• **Your assignment**
Search the material below for the string "Explore". Return every line that holds it.

• **Source material**
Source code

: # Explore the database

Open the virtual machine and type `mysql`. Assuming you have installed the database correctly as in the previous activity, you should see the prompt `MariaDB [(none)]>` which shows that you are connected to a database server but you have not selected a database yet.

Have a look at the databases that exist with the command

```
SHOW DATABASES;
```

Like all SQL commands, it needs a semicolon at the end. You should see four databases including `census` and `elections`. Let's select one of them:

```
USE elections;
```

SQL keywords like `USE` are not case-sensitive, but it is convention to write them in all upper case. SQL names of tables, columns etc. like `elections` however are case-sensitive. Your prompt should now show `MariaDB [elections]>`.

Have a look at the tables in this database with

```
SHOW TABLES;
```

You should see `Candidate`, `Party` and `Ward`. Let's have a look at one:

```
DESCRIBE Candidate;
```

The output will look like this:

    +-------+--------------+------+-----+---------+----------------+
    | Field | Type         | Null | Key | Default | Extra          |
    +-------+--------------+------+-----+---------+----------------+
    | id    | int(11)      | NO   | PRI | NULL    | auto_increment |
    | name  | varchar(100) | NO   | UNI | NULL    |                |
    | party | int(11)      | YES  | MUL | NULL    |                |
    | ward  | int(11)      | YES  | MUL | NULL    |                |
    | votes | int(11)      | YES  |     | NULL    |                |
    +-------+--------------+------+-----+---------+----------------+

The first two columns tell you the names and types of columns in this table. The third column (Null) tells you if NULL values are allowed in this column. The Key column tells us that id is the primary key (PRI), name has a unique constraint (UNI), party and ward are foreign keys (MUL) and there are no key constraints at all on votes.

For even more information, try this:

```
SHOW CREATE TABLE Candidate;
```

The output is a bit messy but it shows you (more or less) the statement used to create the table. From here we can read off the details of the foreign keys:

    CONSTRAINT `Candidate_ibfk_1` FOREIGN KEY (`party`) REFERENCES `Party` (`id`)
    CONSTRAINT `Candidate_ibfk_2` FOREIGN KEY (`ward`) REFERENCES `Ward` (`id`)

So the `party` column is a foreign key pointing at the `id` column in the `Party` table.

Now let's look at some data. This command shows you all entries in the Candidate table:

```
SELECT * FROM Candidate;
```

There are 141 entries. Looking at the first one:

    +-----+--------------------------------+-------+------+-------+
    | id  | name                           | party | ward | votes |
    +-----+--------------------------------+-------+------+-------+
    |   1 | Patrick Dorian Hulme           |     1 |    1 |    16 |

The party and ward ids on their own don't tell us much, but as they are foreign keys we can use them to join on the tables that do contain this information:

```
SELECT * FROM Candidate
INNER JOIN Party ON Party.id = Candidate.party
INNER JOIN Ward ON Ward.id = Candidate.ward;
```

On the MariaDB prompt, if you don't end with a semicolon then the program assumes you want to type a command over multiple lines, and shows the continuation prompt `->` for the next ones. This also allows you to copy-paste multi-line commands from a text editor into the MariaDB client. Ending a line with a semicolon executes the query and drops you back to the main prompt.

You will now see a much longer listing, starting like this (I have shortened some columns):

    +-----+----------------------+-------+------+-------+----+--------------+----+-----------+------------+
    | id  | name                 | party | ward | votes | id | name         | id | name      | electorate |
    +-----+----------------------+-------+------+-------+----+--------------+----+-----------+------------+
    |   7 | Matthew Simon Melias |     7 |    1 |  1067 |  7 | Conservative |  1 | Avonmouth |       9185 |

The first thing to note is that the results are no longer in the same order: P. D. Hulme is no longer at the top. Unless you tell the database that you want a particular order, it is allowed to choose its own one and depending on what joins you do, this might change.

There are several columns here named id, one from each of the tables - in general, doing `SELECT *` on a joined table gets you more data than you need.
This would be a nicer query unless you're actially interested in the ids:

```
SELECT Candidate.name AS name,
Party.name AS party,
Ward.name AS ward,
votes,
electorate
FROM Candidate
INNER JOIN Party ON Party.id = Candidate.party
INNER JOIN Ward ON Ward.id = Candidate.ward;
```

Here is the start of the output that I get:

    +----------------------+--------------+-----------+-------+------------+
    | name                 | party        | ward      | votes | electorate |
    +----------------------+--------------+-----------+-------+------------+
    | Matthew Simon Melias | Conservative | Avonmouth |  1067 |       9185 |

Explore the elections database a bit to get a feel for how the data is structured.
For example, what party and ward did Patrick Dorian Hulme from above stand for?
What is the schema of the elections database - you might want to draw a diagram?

• **Output**
: # Explore the database
Explore the elections database a bit to get a feel for how the data is structured.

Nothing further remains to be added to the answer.